The largest contingent is made up of European galleries, which is understandable in the current circumstances with rising energy and transport costs, followed by American galleries. Twenty-two exhibitors, including the Parisian galleries Anne Barrault, christian berst art brut, Magnin-A, Salle Principale and We Don’t Work Alone, have never participated in an Art Basel fair.

Meanwhile, 16 emerging galleries, including Antenna Space from Shanghai and Instituto de Visión from Bogotá and New York, will hold solo presentations. Each has a 20 m² stand to present its shows and the stands themselves have been repositioned in the main area of ​​the show to increase their visibility. Thanks to a partnership with the Galeries Lafayette group, the galleries in question only pay half the usual price. The novelty is that the winning artist will receive funding to create a work that will be exhibited in the lobby of Lafayette Anticipations the following year. At the same time, Paris+ will reimburse the gallery’s exhibition costs.

Entrance prices for visitors to Art Basel in Basel are very expensive. is this the case here?

The entrance price remains the same as the Fiac, however we have increased the prices of the kiosks by 6%. One of the major assets of Art Basel is its extremely influential VIP network… The VIP team is made up of 35 people based all over the world. They are responsible for identifying new collectors and ensuring that existing collectors remain loyal to our events. VIPs are not a homogeneous group.
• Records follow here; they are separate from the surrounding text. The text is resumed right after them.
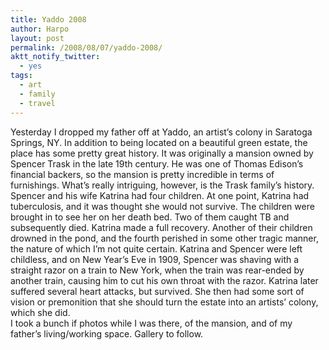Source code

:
 ```yaml
---
title: Yaddo 2008
author: Harpo
layout: post
permalink: /2008/08/07/yaddo-2008/
aktt_notify_twitter:
  - yes
tags:
  - art
  - family
  - travel
---
```

Yesterday I dropped my father off at Yaddo, an artist&#8217;s colony in Saratoga Springs, NY. In addition to being located on a beautiful green estate, the place has some pretty great history. It was originally a mansion owned by Spencer Trask in the late 19th century. He was one of Thomas Edison&#8217;s financial backers, so the mansion is pretty incredible in terms of furnishings. What&#8217;s really intriguing, however, is the Trask family&#8217;s history. Spencer and his wife Katrina had four children. At one point, Katrina had tuberculosis, and it was thought she would not survive. The children were brought in to see her on her death bed. Two of them caught TB and subsequently died. Katrina made a full recovery. Another of their children drowned in the pond, and the fourth perished in some other tragic manner, the nature of which I&#8217;m not quite certain. Katrina and Spencer were left childless, and on New Year&#8217;s Eve in 1909, Spencer was shaving with a straight razor on a train to New York, when the train was rear-ended by another train, causing him to cut his own throat with the razor. Katrina later suffered several heart attacks, but survived. She then had some sort of vision or premonition that she should turn the estate into an artists&#8217; colony, which she did.  
I took a bunch if photos while I was there, of the mansion, and of my father&#8217;s living/working space. Gallery to follow.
It’s an ever-changing audience with young buyers and established collectors from around the world, each with their own habits and schedules. The reactions to this first edition were very enthusiastic, but it will be necessary to pay attention to the management of the flow of visitors to take into account the relatively restricted space of the Grand Palais Éphémère.

Is Paris in itself a “plus” for Art Basel?

Even if Paris+ does not create a new sequence, the situation makes all the difference compared to Basel in June. There is a more heritage aspect to the Basel fair; it has a long history and the whole city lives every year to the rhythm of the event. Paris has a cultural offer on a whole new level, as well as an exceptional choice of hotels and restaurants. Paris could almost be a distraction for Paris+ visitors!

What ambitions do you have for this inaugural edition?

I want this show to stand out and have its own identity. I don’t want people to say that “it’s like Miami or Basel”. I would like visitors to be able to see the artists who are currently in the spotlight, those who are represented by the most powerful galleries, while being able to discover more subversive works somewhere around the fair.